6 Şubat, aklımızda hep küçük bir kıyametin yaşandığı gün olarak kalacak. Asrın felaketinin üzerinden 28 gün geçti ama acılarımız hala çok taze. Yetim ve öksüzlerin, mahzunların, gözyaşları dinmiş olabilir, lakin karanlık çökünce yürekleri daralır, gözleri dolar, usulca bir köşeye çekilir sessizce ağlar ağlar, yürekleri dağlarlar…
Hâlâ enkazların başında yakınlarının naaşını gözyaşları içerisinde bir umutla bekleyen yanık yürekler var. Kimisi annesini, kimisi babasını, kimisi evladını, kimi de tüm ailesini kaybetmiş. Büyük bir musibet elbet, dayanması çok zor.. Allah sabırlar versin inşallah.
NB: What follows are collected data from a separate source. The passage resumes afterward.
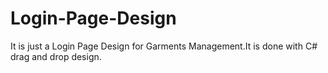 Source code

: # Login-Page-Design
It is just a Login Page Design for Garments Management.It is done with C# drag and drop design. 
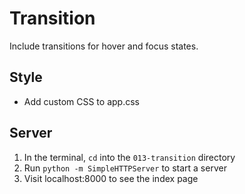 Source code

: # Transition
Include transitions for hover and focus states.

## Style
* Add custom CSS to app.css

## Server
1. In the terminal, `cd` into the `013-transition` directory
1. Run `python -m SimpleHTTPServer` to start a server
1. Visit localhost:8000 to see the index page
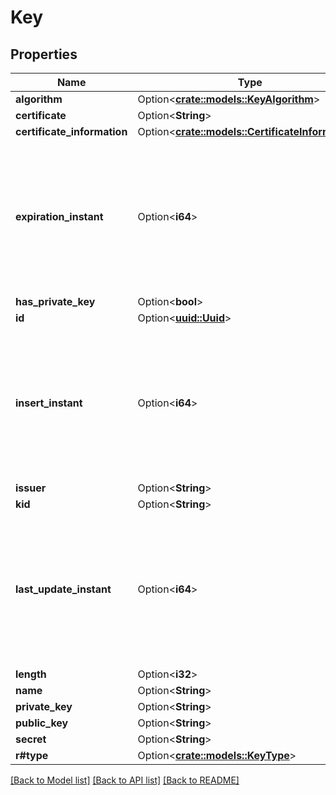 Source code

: # Key

## Properties

Name | Type | Description | Notes
------------ | ------------- | ------------- | -------------
**algorithm** | Option<[**crate::models::KeyAlgorithm**](KeyAlgorithm.md)> |  | [optional]
**certificate** | Option<**String**> |  | [optional]
**certificate_information** | Option<[**crate::models::CertificateInformation**](CertificateInformation.md)> |  | [optional]
**expiration_instant** | Option<**i64**> | The number of milliseconds since the unix epoch: January 1, 1970 00:00:00 UTC. This value is always in UTC. | [optional]
**has_private_key** | Option<**bool**> |  | [optional]
**id** | Option<[**uuid::Uuid**](uuid::Uuid.md)> |  | [optional]
**insert_instant** | Option<**i64**> | The number of milliseconds since the unix epoch: January 1, 1970 00:00:00 UTC. This value is always in UTC. | [optional]
**issuer** | Option<**String**> |  | [optional]
**kid** | Option<**String**> |  | [optional]
**last_update_instant** | Option<**i64**> | The number of milliseconds since the unix epoch: January 1, 1970 00:00:00 UTC. This value is always in UTC. | [optional]
**length** | Option<**i32**> |  | [optional]
**name** | Option<**String**> |  | [optional]
**private_key** | Option<**String**> |  | [optional]
**public_key** | Option<**String**> |  | [optional]
**secret** | Option<**String**> |  | [optional]
**r#type** | Option<[**crate::models::KeyType**](KeyType.md)> |  | [optional]

[[Back to Model list]](../README.md#documentation-for-models) [[Back to API list]](../README.md#documentation-for-api-endpoints) [[Back to README]](../README.md)


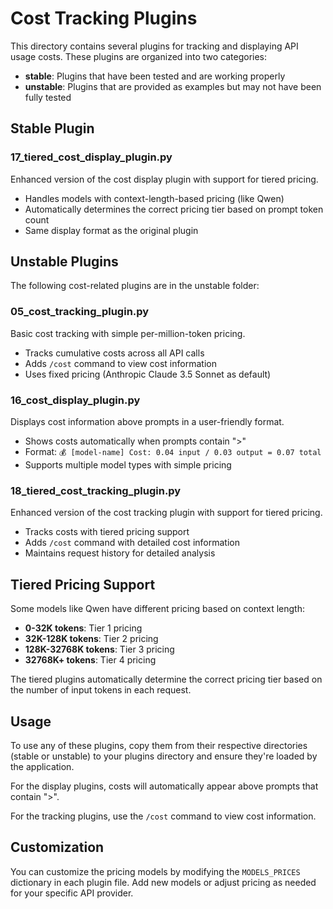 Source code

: # Cost Tracking Plugins

This directory contains several plugins for tracking and displaying API usage costs. These plugins are organized into two categories:

- **stable**: Plugins that have been tested and are working properly
- **unstable**: Plugins that are provided as examples but may not have been fully tested

## Stable Plugin

### 17_tiered_cost_display_plugin.py
Enhanced version of the cost display plugin with support for tiered pricing.
- Handles models with context-length-based pricing (like Qwen)
- Automatically determines the correct pricing tier based on prompt token count
- Same display format as the original plugin

## Unstable Plugins

The following cost-related plugins are in the unstable folder:

### 05_cost_tracking_plugin.py
Basic cost tracking with simple per-million-token pricing.
- Tracks cumulative costs across all API calls
- Adds `/cost` command to view cost information
- Uses fixed pricing (Anthropic Claude 3.5 Sonnet as default)

### 16_cost_display_plugin.py
Displays cost information above prompts in a user-friendly format.
- Shows costs automatically when prompts contain ">"
- Format: `💰 [model-name] Cost: 0.04 input / 0.03 output = 0.07 total`
- Supports multiple model types with simple pricing

### 18_tiered_cost_tracking_plugin.py
Enhanced version of the cost tracking plugin with support for tiered pricing.
- Tracks costs with tiered pricing support
- Adds `/cost` command with detailed cost information
- Maintains request history for detailed analysis

## Tiered Pricing Support

Some models like Qwen have different pricing based on context length:

- **0-32K tokens**: Tier 1 pricing
- **32K-128K tokens**: Tier 2 pricing  
- **128K-32768K tokens**: Tier 3 pricing
- **32768K+ tokens**: Tier 4 pricing

The tiered plugins automatically determine the correct pricing tier based on the number of input tokens in each request.

## Usage

To use any of these plugins, copy them from their respective directories (stable or unstable) to your plugins directory and ensure they're loaded by the application.

For the display plugins, costs will automatically appear above prompts that contain ">". 

For the tracking plugins, use the `/cost` command to view cost information.

## Customization

You can customize the pricing models by modifying the `MODELS_PRICES` dictionary in each plugin file. Add new models or adjust pricing as needed for your specific API provider. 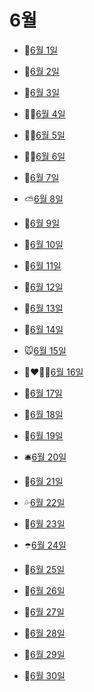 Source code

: # 6월

- 🤹[6월 1일](6.1.md)

- 🐳[6월 2일](6.2.md)

- 🌳[6월 3일](6.3.md)

- 🙇‍♀️[6월 4일](6.4.md)

- 🧙‍♂️[6월 5일](6.5.md)

- 🧙‍♀️[6월 6일](6.6.md)

- 👕[6월 7일](6.7.md)

- ⛅[6월 8일](6.8.md)

- 🥦[6월 9일](6.9.md)

- 🐻[6월 10일](6.10.md)

- 🌴[6월 11일](6.11.md)

- 🤿[6월 12일](6.12.md)

- 🌟[6월 13일](6.13.md)

- 🦶[6월 14일](6.14.md)

- 🐭[6월 15일](6.15.md)

- 👩‍❤️‍💋‍👨[6월 16일](6.16.md)

- 🍦[6월 17일](6.17.md)

- 🧩[6월 18일](6.18.md)

- 🌌[6월 19일](6.19.md)

- 🛎️[6월 20일](6.20.md)

- 🥢[6월 21일](6.21.md)

- 💦[6월 22일](6.22.md)

- 🌱[6월 23일](6.23.md)

- ☂️[6월 24일](6.24.md)

- 🥏[6월 25일](6.25.md)

- 🌰[6월 26일](6.26.md)

- 🍕[6월 27일](6.27.md)

- 🍥[6월 28일](6.28.md)

- 🥩[6월 29일](6.29.md)

- 👘[6월 30일](6.30.md)

  
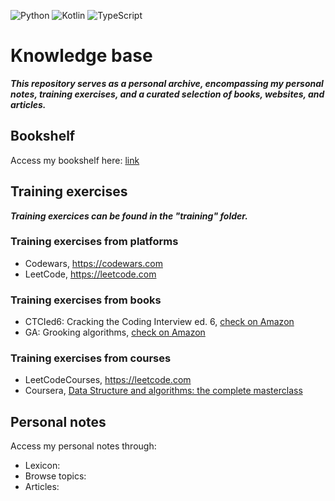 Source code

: <p style="text-align: left">
    <img alt="Python" src="https://img.shields.io/badge/notes-grey" />
    <img alt="Kotlin" src="https://img.shields.io/badge/exercices-grey" />
    <img alt="TypeScript" src="https://img.shields.io/badge/bookshelf-grey" />
</p>

# Knowledge base

***This repository serves as a personal archive, encompassing my personal notes, training exercises, and a curated selection of books, websites, and articles.***

## Bookshelf

Access my bookshelf here: [link](bookshelf/BOOKSHELF.md)

## Training exercises

***Training exercices can be found in the "training" folder.***

### Training exercises from platforms

* Codewars, https://codewars.com
* LeetCode, https://leetcode.com

### Training exercises from books

* CTCIed6: Cracking the Coding Interview ed. 6, <a href="https://www.amazon.com/Cracking-Coding-Interview-Programming-Questions/dp/0984782850">check on Amazon</a>
* GA: Grooking algorithms, <a href="https://www.amazon.com/Grokking-Algorithms-illustrated-programmers-curious/dp/1617292230/ref=pd_bxgy_img_3/146-4827180-2399747?_encoding=UTF8&pd_rd_i=1617292230&pd_rd_r=71f11629-f75a-429b-9759-2d7cc01476eb&pd_rd_w=QtGxe&pd_rd_wg=7MNgP&pf_rd_p=f325d01c-4658-4593-be83-3e12ca663f0e&pf_rd_r=8RZPFJ44V9B6GX5EEP94&psc=1&refRID=8RZPFJ44V9B6GX5EEP94">check on Amazon</a>

### Training exercises from courses

* LeetCodeCourses, https://leetcode.com
* Coursera, <a href="https://www.packtpub.com/product/data-structures-and-algorithms-the-complete-masterclass-video/9781801078504">Data Structure and algorithms: the complete masterclass</a>

## Personal notes

Access my personal notes through:
- Lexicon:
- Browse topics:
- Articles:

<p><br/></p>
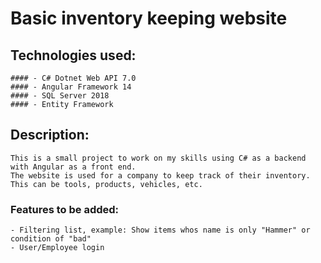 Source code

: # Basic inventory keeping website

## Technologies used:

    #### - C# Dotnet Web API 7.0
    #### - Angular Framework 14
    #### - SQL Server 2018
    #### - Entity Framework

## Description:

    This is a small project to work on my skills using C# as a backend with Angular as a front end.
    The website is used for a company to keep track of their inventory. This can be tools, products, vehicles, etc.

### Features to be added:

    - Filtering list, example: Show items whos name is only "Hammer" or condition of "bad"
    - User/Employee login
Bu anlamda uzunca bir süre depremzedelere manevi destek verecek alimlerin, hocaların yoğun bir şekilde bölgede çalışmalarda bulunmaları, sık ziyaretler yaparak nasihatlerde bulunmaları, yaralara merhem, deva olmaları elzemdir.
Bu insanlar canlarını toprağa verdikleri gibi, evlerini, mal mülk her şeylerini bir anda kaybettiler. Zor bir imtihan ancak toparlanmak, yeniden hayata devam etmek insanlığın bir gereği. Tabi ki gerekli tüm dersleri çıkararak, bundan sonra nasıl bir hayatı yaşamalı ki, sonu hüsran olmamalı. Hayatta kalınırsa şükür, can verilirse şehadeti kazanacak imanı yüreğimizde taşımalı, hayatımızda yaşamalıyız.
***
Deprem bölgesinde yardım çalışmaları yapan sivil toplum kuruluşları, çok mübarek hayırlı işler yapıyorlar. Depremin ilk anından itibaren hiç düşünmeden bütün imkanlarını deprem bölgelerine sevk eden o iyilik elçileri, yürekleri temiz, eli öpülesi insanlar…
Çoğunluğu İslami Vakıf ve derneklerden oluşan 250 civarı STK, 6 Şubat’ta meydana gelen depremin ilk saatinden itibaren gerek arama kurtarma ve gerekse yardım çalışmalarında bulundu/bulunuyor. Ancak dikkat çeken birkaç yardım kuruluşu var ki ilk günden bugüne yardım çalışmalarına ara vermeden ve de arttırarak sürdürüyor olması, gözleri bu hayır kurumlarına çeviriyor.
Elbette farklı yardım kuruluşları da halen takdir edilesi yardımlarını sürdürüyorlardır ama bugün sadece gözlemlediğim birkaç iyilik elçisi kuruluşu zikretmek istiyorum. Bunlar; Umut Kervanı Vakfı, Yetimler Vakfı, Avrupa Yetim Eli ve İHO Ebrar insani yardım kuruluşları.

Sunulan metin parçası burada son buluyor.